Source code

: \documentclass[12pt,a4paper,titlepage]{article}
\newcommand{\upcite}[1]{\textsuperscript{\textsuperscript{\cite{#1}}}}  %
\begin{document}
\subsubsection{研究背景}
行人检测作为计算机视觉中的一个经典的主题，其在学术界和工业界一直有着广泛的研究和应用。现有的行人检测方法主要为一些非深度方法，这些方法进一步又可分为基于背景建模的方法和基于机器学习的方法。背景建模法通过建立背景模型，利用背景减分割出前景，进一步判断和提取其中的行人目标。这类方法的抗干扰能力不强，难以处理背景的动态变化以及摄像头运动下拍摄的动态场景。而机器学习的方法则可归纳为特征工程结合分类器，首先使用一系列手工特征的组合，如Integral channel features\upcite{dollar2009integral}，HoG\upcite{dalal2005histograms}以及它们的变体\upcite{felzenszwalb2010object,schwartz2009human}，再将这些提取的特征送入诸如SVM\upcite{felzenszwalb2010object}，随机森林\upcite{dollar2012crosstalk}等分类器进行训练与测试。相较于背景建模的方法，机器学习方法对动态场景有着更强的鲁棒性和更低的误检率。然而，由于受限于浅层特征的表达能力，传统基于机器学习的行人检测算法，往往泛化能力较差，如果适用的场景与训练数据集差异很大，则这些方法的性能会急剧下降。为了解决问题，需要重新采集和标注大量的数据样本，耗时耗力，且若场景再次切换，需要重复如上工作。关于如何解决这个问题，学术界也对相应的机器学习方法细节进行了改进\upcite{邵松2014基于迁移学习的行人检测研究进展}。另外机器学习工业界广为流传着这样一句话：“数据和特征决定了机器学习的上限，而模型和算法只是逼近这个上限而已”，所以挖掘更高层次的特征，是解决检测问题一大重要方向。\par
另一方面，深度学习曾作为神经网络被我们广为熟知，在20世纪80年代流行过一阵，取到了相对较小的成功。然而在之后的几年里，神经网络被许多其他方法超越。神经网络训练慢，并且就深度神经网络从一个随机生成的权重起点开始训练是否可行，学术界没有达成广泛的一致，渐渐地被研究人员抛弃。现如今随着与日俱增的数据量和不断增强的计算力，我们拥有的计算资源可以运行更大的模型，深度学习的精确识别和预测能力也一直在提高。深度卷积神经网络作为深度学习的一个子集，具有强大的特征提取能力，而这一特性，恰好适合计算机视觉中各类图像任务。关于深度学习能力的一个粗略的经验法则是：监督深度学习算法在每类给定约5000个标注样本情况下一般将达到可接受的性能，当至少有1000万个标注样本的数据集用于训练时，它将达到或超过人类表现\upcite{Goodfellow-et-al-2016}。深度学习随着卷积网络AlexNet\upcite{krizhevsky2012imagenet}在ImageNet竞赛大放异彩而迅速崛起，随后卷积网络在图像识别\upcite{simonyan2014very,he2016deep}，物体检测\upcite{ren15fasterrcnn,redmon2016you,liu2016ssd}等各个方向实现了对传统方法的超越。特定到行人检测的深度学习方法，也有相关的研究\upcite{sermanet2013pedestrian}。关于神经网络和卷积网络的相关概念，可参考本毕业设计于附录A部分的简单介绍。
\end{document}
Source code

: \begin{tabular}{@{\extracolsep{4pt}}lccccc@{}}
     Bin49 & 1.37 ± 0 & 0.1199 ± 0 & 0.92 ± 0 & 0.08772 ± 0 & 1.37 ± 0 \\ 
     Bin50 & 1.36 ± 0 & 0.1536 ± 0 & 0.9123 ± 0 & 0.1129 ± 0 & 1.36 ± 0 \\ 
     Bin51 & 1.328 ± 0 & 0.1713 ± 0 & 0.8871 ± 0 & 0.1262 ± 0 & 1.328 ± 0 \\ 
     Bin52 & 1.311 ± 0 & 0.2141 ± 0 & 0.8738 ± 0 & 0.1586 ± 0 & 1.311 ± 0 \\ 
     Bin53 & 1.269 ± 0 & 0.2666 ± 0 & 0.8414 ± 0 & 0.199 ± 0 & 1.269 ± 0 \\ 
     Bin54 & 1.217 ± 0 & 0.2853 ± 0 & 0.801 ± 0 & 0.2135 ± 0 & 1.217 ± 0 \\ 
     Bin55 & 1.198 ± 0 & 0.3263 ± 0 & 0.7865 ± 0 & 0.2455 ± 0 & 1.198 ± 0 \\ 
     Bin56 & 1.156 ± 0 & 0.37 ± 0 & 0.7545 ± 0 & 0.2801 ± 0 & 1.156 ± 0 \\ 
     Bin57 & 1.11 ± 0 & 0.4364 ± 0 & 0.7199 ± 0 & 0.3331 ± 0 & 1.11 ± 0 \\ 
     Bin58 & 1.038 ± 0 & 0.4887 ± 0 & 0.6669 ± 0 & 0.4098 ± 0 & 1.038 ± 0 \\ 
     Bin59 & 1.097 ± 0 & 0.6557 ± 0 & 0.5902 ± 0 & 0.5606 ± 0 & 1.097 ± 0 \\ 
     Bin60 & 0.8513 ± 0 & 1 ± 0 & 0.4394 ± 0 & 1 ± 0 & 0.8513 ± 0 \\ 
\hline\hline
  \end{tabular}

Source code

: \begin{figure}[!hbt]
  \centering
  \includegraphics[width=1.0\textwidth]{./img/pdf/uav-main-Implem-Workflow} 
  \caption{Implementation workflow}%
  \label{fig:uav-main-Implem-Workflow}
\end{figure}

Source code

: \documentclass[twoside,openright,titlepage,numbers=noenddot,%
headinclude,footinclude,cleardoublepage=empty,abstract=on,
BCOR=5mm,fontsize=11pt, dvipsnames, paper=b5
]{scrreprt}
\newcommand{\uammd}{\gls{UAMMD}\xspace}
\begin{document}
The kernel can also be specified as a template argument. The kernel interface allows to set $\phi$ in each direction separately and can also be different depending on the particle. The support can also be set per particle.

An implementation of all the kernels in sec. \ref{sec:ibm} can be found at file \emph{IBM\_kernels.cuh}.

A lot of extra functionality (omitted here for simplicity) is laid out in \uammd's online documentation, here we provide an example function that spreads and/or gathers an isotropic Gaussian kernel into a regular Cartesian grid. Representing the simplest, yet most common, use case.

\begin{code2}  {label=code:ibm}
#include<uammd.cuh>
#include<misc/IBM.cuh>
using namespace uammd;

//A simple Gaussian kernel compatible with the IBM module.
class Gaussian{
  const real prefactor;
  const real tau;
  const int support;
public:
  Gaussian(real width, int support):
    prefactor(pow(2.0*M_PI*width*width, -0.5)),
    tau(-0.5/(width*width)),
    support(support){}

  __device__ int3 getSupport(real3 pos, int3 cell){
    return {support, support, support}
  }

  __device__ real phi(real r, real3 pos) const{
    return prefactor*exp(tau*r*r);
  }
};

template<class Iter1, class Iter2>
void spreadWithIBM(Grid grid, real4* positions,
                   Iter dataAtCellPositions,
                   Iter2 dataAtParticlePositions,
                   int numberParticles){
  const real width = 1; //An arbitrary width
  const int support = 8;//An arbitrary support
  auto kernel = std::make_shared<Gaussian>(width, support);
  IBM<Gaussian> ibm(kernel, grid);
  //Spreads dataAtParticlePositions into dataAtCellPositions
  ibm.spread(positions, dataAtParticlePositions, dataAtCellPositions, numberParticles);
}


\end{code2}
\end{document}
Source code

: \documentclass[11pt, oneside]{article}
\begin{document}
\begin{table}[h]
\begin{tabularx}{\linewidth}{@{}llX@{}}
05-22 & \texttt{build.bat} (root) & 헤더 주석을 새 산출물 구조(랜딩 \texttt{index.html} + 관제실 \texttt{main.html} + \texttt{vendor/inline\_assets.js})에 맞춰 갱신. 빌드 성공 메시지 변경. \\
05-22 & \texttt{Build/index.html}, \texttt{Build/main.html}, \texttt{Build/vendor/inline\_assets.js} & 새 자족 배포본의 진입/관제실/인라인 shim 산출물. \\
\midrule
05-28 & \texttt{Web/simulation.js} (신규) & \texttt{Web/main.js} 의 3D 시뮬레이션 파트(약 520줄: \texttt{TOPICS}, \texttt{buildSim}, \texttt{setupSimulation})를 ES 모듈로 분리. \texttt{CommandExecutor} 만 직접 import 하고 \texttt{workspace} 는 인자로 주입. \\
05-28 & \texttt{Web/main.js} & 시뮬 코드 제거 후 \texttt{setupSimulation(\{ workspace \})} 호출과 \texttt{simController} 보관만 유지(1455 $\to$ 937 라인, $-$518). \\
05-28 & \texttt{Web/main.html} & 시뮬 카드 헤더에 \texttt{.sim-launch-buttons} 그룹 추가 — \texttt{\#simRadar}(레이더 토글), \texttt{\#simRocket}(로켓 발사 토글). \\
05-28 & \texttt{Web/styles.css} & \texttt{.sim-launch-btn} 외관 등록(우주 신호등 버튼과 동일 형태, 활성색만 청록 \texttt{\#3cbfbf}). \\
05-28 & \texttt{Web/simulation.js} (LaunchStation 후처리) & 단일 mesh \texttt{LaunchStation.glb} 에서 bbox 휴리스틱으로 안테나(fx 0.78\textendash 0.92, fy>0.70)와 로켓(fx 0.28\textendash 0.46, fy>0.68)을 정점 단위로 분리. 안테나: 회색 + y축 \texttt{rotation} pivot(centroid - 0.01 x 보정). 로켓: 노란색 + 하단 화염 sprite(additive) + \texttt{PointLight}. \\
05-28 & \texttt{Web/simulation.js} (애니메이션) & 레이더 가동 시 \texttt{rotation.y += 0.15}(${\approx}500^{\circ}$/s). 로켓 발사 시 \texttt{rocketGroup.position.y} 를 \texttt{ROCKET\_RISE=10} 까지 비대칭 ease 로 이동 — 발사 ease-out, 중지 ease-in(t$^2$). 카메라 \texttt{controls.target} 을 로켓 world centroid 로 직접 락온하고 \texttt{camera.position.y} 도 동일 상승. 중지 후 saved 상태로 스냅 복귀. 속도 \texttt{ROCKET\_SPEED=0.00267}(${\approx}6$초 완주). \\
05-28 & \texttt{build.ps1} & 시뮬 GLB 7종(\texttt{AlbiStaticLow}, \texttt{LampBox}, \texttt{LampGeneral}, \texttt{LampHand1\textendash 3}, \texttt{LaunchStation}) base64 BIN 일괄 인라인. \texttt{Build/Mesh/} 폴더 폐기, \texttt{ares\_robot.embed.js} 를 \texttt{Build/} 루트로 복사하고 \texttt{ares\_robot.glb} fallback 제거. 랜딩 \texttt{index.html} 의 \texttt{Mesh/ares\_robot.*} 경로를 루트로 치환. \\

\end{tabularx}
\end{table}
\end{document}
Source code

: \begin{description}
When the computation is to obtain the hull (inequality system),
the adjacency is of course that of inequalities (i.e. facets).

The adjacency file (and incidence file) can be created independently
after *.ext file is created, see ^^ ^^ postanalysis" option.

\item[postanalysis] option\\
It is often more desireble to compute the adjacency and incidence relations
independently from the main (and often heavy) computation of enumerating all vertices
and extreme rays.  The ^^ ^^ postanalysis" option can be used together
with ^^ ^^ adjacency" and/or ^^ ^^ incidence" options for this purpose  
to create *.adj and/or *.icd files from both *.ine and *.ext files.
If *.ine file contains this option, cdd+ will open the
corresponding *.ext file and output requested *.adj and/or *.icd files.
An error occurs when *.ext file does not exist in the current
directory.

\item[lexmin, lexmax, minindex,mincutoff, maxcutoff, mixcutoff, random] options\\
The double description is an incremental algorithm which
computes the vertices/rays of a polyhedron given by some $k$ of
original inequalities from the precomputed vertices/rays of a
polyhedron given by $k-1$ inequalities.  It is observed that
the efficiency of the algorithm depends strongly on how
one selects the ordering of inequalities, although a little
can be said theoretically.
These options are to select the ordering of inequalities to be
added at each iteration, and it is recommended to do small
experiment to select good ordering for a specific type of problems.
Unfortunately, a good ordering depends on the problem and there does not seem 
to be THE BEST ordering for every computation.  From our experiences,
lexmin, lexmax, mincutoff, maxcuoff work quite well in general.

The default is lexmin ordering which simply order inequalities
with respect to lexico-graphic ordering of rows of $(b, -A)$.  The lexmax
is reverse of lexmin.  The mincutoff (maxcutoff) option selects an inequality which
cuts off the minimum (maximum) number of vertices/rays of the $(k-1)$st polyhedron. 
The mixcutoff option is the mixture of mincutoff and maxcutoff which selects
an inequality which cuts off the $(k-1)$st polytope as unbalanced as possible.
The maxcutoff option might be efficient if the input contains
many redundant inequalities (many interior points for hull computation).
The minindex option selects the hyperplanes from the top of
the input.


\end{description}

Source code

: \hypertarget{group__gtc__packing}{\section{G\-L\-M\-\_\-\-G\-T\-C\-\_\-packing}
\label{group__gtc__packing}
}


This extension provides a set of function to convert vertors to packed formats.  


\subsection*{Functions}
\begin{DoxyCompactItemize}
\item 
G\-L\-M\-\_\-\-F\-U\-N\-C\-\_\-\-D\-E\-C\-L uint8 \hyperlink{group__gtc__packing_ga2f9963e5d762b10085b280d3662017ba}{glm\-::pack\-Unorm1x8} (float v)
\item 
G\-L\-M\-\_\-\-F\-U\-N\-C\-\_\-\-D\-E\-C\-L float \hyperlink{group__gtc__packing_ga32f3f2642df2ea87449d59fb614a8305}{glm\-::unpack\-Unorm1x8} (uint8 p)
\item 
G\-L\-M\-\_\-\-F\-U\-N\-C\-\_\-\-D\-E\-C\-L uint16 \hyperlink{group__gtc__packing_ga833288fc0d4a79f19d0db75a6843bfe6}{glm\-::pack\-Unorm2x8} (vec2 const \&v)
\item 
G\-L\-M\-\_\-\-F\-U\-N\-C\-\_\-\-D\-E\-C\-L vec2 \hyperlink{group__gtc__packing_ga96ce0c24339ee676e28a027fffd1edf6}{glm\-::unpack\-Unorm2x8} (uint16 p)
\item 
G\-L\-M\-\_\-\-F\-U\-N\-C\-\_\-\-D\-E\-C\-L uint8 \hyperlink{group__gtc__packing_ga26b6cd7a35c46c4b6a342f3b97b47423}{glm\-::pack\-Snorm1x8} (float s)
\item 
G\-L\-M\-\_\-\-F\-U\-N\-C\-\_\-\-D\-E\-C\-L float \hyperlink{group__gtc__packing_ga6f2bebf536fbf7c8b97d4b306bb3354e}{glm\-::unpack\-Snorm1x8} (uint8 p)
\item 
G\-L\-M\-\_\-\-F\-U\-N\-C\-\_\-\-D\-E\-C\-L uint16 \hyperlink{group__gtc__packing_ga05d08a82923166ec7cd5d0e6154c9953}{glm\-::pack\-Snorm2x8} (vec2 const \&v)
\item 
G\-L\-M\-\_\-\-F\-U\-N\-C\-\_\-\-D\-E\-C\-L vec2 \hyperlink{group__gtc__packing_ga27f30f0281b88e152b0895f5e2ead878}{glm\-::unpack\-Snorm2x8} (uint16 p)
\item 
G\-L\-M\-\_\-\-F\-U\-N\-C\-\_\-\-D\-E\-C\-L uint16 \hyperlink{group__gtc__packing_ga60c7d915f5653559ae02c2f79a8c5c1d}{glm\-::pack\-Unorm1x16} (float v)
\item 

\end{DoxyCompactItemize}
■ ■ ■ ■ ■ ■ ■
**The problem**
Copy out whichever lines of the listing contain the word "that".

**Output for this exercise**
A lot of extra functionality (omitted here for simplicity) is laid out in \uammd's online documentation, here we provide an example function that spreads and/or gathers an isotropic Gaussian kernel into a regular Cartesian grid. Representing the simplest, yet most common, use case.
the adjacency is of course that of inequalities (i.e. facets).
polyhedron given by $k-1$ inequalities.  It is observed that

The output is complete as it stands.